The internal negotiations over the lifting of the cap on University tuition fees among the coalition partners have been fascinating to watch.

Both David Cameron and Nick Clegg are natural “pullers” in the way they behave as negotiators. They are usually prepared to focus on the needs of the other side in order to get a deal done – listening, exploring, disclosing – that is how the coalition deal got done in the first place.

However, in this instance they have needed to “push” their MP’s in order to win the vote permitting a substantial increase in tuition fees. This has been less of a problem for David Cameron (only 6 Tory MP’s voted against the Government yesterday), but it has been a real headache for Nick Clegg, whose party had pledged not to increase tuition fees at the election, and he has had to work extremely hard to get enough of his MP’s to vote in favour of the proposal.

What “push” tactics has Clegg had to use in order to overcome a natural reluctance among Lib Dem MP’s to avoid being seen to renege on their promise to the electorate?

He has used deadline pressure, culminating in a make-or break vote in the Commons on Thursday. This kind of pressure can force people into making decisions they would rather not make.

He has also used “budget buster” tactics, making the argument that he really would love to accommodate his reluctant MP’s, but the public purse just won’t stretch to keeping the tuition fees cap in place. This kind of pressure tactic is very frequent in business deals – how often do you hear the phrase – “We’d love to accept your proposal but unfortunately we just can’t afford it”. In this case the claim has the added force of being true, as the country simply can’t afford to keep subsidising a student population which has more than doubled since the early 1980’s.

He has also, no doubt, used the prospect of a WATNA to try to drag recalcitrant MP’s back into line. A WATNA is a “Worst Alternative To A Negotiated Agreement”. In this case Nick Clegg will have been pointing to a worst alternative in which, if his proposal was not agreed, the Coalition could be fatally undermined, leading to the possibility of another election at a time when the Lib Dems are struggling in the Polls. For a lot of Lib Dem MP’s that will have been a worse prospect than voting in favour of the Government’s tuition fees proposal.

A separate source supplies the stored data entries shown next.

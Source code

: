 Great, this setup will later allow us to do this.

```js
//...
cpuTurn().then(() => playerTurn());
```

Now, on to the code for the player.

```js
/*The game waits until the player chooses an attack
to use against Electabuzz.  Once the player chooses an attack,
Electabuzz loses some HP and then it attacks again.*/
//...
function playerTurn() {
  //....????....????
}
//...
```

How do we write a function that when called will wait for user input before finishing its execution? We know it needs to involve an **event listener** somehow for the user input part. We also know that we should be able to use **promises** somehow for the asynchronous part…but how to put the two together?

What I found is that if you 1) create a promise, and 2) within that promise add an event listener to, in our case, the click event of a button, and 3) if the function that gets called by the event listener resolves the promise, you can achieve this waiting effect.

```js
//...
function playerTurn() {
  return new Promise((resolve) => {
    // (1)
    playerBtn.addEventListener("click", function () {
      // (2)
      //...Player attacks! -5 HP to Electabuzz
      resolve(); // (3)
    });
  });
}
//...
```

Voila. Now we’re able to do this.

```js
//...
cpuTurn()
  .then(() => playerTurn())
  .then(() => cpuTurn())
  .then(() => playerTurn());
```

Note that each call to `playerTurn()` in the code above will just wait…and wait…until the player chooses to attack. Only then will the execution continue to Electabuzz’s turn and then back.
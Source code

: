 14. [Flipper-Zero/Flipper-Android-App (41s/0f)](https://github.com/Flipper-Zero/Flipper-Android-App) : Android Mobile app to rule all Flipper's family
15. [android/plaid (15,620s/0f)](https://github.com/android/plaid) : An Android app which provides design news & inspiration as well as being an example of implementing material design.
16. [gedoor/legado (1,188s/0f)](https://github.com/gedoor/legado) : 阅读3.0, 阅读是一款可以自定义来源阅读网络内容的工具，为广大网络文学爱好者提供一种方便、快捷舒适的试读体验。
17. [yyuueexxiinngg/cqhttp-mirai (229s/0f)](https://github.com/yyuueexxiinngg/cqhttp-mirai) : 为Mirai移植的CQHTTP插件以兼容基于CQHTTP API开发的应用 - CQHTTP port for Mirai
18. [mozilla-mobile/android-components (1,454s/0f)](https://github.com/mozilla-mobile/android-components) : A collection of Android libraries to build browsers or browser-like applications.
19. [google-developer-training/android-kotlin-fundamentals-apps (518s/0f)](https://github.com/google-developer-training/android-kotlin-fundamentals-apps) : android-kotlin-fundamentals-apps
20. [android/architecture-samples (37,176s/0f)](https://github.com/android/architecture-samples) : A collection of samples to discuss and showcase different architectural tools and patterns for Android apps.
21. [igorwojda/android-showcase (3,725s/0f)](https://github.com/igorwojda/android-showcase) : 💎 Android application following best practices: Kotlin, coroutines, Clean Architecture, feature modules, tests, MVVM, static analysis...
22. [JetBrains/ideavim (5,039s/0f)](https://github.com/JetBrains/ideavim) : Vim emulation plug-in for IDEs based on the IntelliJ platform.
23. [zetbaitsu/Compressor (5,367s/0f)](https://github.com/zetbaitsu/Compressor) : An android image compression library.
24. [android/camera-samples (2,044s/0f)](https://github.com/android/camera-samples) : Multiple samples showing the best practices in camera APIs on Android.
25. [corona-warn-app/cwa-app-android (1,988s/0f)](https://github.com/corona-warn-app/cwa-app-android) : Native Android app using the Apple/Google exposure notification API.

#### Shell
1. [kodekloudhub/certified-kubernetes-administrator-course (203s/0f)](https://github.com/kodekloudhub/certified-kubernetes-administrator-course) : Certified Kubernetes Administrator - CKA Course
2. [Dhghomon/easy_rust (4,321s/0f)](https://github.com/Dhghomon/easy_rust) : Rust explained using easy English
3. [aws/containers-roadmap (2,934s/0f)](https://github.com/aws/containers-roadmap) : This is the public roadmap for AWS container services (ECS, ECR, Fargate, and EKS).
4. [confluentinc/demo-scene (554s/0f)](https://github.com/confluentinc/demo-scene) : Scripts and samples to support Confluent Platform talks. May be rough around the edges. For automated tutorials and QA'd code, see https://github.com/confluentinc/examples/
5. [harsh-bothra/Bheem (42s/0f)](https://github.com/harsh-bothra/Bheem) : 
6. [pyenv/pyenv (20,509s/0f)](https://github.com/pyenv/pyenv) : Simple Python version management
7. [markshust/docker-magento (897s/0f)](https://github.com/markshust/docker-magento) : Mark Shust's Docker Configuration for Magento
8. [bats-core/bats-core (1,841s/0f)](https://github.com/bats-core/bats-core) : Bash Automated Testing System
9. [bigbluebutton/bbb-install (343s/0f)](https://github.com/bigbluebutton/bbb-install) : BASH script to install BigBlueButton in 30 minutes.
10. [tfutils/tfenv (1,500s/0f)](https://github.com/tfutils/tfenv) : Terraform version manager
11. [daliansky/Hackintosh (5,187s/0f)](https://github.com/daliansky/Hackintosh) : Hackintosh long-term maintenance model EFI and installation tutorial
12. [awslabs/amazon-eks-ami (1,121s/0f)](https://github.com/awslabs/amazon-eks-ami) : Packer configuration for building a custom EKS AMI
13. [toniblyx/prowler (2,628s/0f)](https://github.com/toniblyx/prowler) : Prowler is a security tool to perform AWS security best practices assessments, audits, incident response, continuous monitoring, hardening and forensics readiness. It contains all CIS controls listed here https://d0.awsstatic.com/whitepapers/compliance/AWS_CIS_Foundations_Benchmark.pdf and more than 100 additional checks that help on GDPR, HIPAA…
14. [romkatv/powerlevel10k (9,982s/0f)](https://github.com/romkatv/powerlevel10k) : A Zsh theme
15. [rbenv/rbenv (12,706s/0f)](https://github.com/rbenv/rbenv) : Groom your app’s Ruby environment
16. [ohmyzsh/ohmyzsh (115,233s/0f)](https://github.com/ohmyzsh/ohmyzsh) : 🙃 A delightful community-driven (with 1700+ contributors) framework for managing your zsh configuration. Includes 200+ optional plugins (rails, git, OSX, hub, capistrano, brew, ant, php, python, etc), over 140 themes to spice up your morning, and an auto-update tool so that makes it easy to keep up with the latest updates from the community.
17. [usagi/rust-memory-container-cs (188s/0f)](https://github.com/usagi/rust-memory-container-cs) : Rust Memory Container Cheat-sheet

Finally, Nick Clegg has used one clever piece of “pull” behaviour – disclosing his own sadness and regret at having to go back on an election promise in light of an informed understanding of what the country can afford. This kind of admission is rare in politicians who normally go out of their way to mask or deny any U-turns. Sometimes such frank disclosures can have a very disarming effect in neutralising opposition to a deal.

All in all the mixture of push and pull behaviour has (just about) worked. The Government got its majority in Thursday’s vote, and no Lib Dem ministers voted against it. Just over half the Lib Dem MP’s either abstained or voted against it though, so its just as well Nick Clegg put in all that hard work…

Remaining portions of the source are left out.